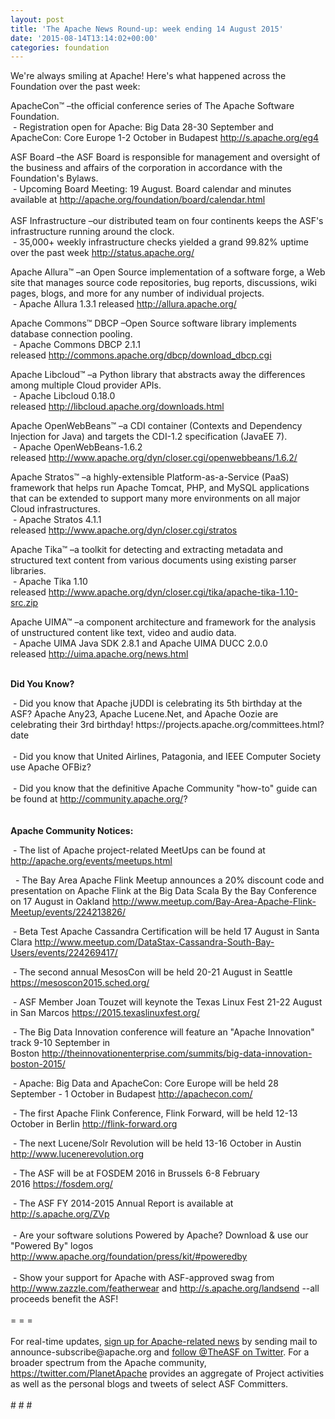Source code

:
 ```yaml
---
layout: post
title: 'The Apache News Round-up: week ending 14 August 2015'
date: '2015-08-14T13:14:02+00:00'
categories: foundation
---
```

<div> 
    <p>We're always smiling at Apache! Here's what happened across the Foundation over the past week:</p> 
    <p>ApacheCon™ –the official conference series of The Apache Software Foundation.<br />&nbsp;- Registration open for Apache: Big Data 28-30 September and ApacheCon: Core Europe 1-2 October in Budapest&nbsp;<a href="http://s.apache.org/eg4">http://s.apache.org/eg4</a></p> 
  </div> 
  <div>ASF Board –the ASF Board is responsible for management and oversight of the business and affairs of the corporation in accordance with the Foundation's Bylaws.</div> 
  <div>&nbsp;- Upcoming Board Meeting: 19 August. Board calendar and minutes available at <a href="http://apache.org/foundation/board/calendar.html">http://apache.org/foundation/board/calendar.html</a></div> 
  <div><br /></div> 
  <div>ASF Infrastructure –our distributed team on four continents keeps the ASF's infrastructure running around the clock.<br />&nbsp;- 35,000+ weekly infrastructure checks yielded a grand 99.82% uptime over the past week <a href="http://status.apache.org/">http://status.apache.org/</a></div> 
  <div> 
    <p>Apache Allura™ –an Open Source implementation of a software forge, a Web site that manages source code repositories, bug reports, discussions, wiki pages, blogs, and more for any number of individual projects.<br />&nbsp;- Apache Allura 1.3.1 released&nbsp;<a href="http://allura.apache.org/">http://allura.apache.org/</a></p> 
    <p>Apache Commons™&nbsp;DBCP –Open Source software library implements database connection pooling.<br />&nbsp;- Apache Commons DBCP 2.1.1 released&nbsp;<a href="http://commons.apache.org/dbcp/download_dbcp.cgi">http://commons.apache.org/dbcp/download_dbcp.cgi</a></p> 
    <p>Apache Libcloud™&nbsp;–a Python library that abstracts away the differences among multiple Cloud provider APIs.<br />&nbsp;- Apache Libcloud 0.18.0 released&nbsp;<a href="http://libcloud.apache.org/downloads.html">http://libcloud.apache.org/downloads.html</a></p> 
    <p>Apache OpenWebBeans™ –a CDI container (Contexts and Dependency Injection for Java) and targets the CDI-1.2 specification (JavaEE 7).<br />&nbsp;- Apache OpenWebBeans-1.6.2 released&nbsp;<a href="http://www.apache.org/dyn/closer.cgi/openwebbeans/1.6.2/%20">http://www.apache.org/dyn/closer.cgi/openwebbeans/1.6.2/</a> </p> 
  </div> 
  <p>Apache Stratos™ –a highly-extensible Platform-as-a-Service (PaaS) framework that helps run Apache Tomcat, PHP, and MySQL applications that can be extended to support many more environments on all major Cloud infrastructures.<br />&nbsp;- Apache Stratos 4.1.1 released&nbsp;<a href="http://www.apache.org/dyn/closer.cgi/stratos">http://www.apache.org/dyn/closer.cgi/stratos</a></p> 
  <p>Apache Tika™ –a toolkit for detecting and extracting metadata and structured text content from various documents using existing parser libraries.<br />&nbsp;- Apache Tika 1.10 released&nbsp;<a href="http://www.apache.org/dyn/closer.cgi/tika/apache-tika-1.10-src.zip">http://www.apache.org/dyn/closer.cgi/tika/apache-tika-1.10-src.zip</a></p> 
  <div> 
    <p>Apache UIMA™ –a component architecture and framework for the analysis of unstructured content like text, video and audio data.<br />&nbsp;- Apache UIMA Java SDK 2.8.1 and Apache UIMA DUCC 2.0.0 released&nbsp;<a href="http://uima.apache.org/news.html">http://uima.apache.org/news.html</a></p> 
    <p><b><br />Did You Know?</b></p> 
  </div> 
  <div>&nbsp;- Did you know that Apache jUDDI is celebrating its 5th birthday at the ASF? Apache Any23, Apache Lucene.Net, and Apache Oozie are celebrating their 3rd birthday!&nbsp;https://projects.apache.org/committees.html?date</div> 
  <div><br /></div> 
  <div>&nbsp;- Did you know that United Airlines, Patagonia, and IEEE Computer Society use Apache OFBiz?</div> 
  <div><br /></div> 
  <div>&nbsp;- Did you know that the definitive Apache Community &quot;how-to&quot; guide can be found at&nbsp;<a href="http://community.apache.org/">http://community.apache.org/</a>?</div> 
  <div><br /></div> 
  <div><br /></div> 
  <div><b>Apache Community Notices:</b></div> 
  <div> 
    <p>&nbsp;- The list of Apache project-related MeetUps can be found at <a href="https://blogs.apache.org/roller-ui/authoring/-%20The%20list%20of%20Apache%20project-related%20MeetUps%20can%20be%20found%20at%20http://apache.org/events/meetups.html">http://apache.org/events/meetups.html</a></p> 
    <p>&nbsp; - The Bay Area Apache Flink Meetup announces a 20% discount code and presentation on Apache Flink at the Big Data Scala By the Bay Conference on 17 August in Oakland&nbsp;<a href="http://www.meetup.com/Bay-Area-Apache-Flink-Meetup/events/224213826/">http://www.meetup.com/Bay-Area-Apache-Flink-Meetup/events/224213826/</a></p> 
    <p>&nbsp;- Beta Test Apache Cassandra Certification will be held 17 August in Santa Clara <a href="http://www.meetup.com/DataStax-Cassandra-South-Bay-Users/events/224269417/">http://www.meetup.com/DataStax-Cassandra-South-Bay-Users/events/224269417/</a></p> 
  </div> 
  <div>&nbsp;- The second annual MesosCon will be held 20-21 August in Seattle <a href="https://mesoscon2015.sched.org/">https://mesoscon2015.sched.org/</a></div> 
  <div> 
    <p>&nbsp;- ASF Member Joan Touzet will keynote the Texas Linux Fest 21-22 August in San Marcos <a href="https://2015.texaslinuxfest.org/">https://2015.texaslinuxfest.org/</a></p> 
    <p>&nbsp;- The Big Data Innovation conference will feature an &quot;Apache Innovation&quot; track 9-10 September in Boston&nbsp;<a href="http://theinnovationenterprise.com/summits/big-data-innovation-boston-2015/">http://theinnovationenterprise.com/summits/big-data-innovation-boston-2015/</a></p> 
  </div> 
  <div> 
    <p>&nbsp;- Apache: Big Data and ApacheCon: Core Europe will be held 28 September - 1 October in Budapest <a href="http://apachecon.com/">http://apachecon.com/</a></p> 
    <p><a href="http://apachecon.com/"></a>&nbsp;- The first Apache Flink Conference, Flink Forward, will be held 12-13 October in Berlin <a href="http://flink-forward.org/">http://flink-forward.org</a></p> 
  </div> 
  <div> 
    <p><a href="http://flink-forward.org/"></a>&nbsp;- The next Lucene/Solr Revolution will be held 13-16 October in Austin <a href="http://www.lucenerevolution.org/">http://www.lucenerevolution.org</a></p> 
  </div> 
  <div> 
    <p>&nbsp;- The ASF will be at FOSDEM 2016 in Brussels 6-8 February 2016&nbsp;<a href="https://fosdem.org/">https://fosdem.org/</a></p> 
  </div> 
  <div>&nbsp;- The ASF FY 2014-2015 Annual Report is available at <a href="http://s.apache.org/ZVp">http://s.apache.org/ZVp</a></div> 
  <div><br /></div> 
  <div>&nbsp;- Are your software solutions Powered by Apache? Download &amp; use our &quot;Powered By&quot; logos <a href="http://www.apache.org/foundation/press/kit/#poweredby">http://www.apache.org/foundation/press/kit/#poweredby</a></div> 
  <div><br /></div> 
  <div>&nbsp;- Show your support for Apache with ASF-approved swag from <a href="http://www.zazzle.com/featherwear">http://www.zazzle.com/featherwear</a> and <a href="http://s.apache.org/landsend">http://s.apache.org/landsend</a> --all proceeds benefit the ASF!&nbsp;</div> 
  <div><br /></div> 
  <div>= = =</div> 
  <div><br /></div> 
  <div>For real-time updates, <a href="http://apache.org/foundation/mailinglists.html#foundation-announce">sign up for Apache-related news</a> by sending mail to announce-subscribe@apache.org and <a href="https://twitter.com/theASF/">follow @TheASF on Twitter</a>. For a broader spectrum from the Apache community, <a href="https://twitter.com/PlanetApache">https://twitter.com/PlanetApache</a> provides an aggregate of Project activities as well as the personal blogs and tweets of select ASF Committers.</div> 
  <div><br /></div> 
  <div># # #</div>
-- -- --
_Task instructions:_ List every line above containing the word "forward".

_Task output:_
    <p><a href="http://apachecon.com/"></a>&nbsp;- The first Apache Flink Conference, Flink Forward, will be held 12-13 October in Berlin <a href="http://flink-forward.org/">http://flink-forward.org</a></p> 
    <p><a href="http://flink-forward.org/"></a>&nbsp;- The next Lucene/Solr Revolution will be held 13-16 October in Austin <a href="http://www.lucenerevolution.org/">http://www.lucenerevolution.org</a></p> 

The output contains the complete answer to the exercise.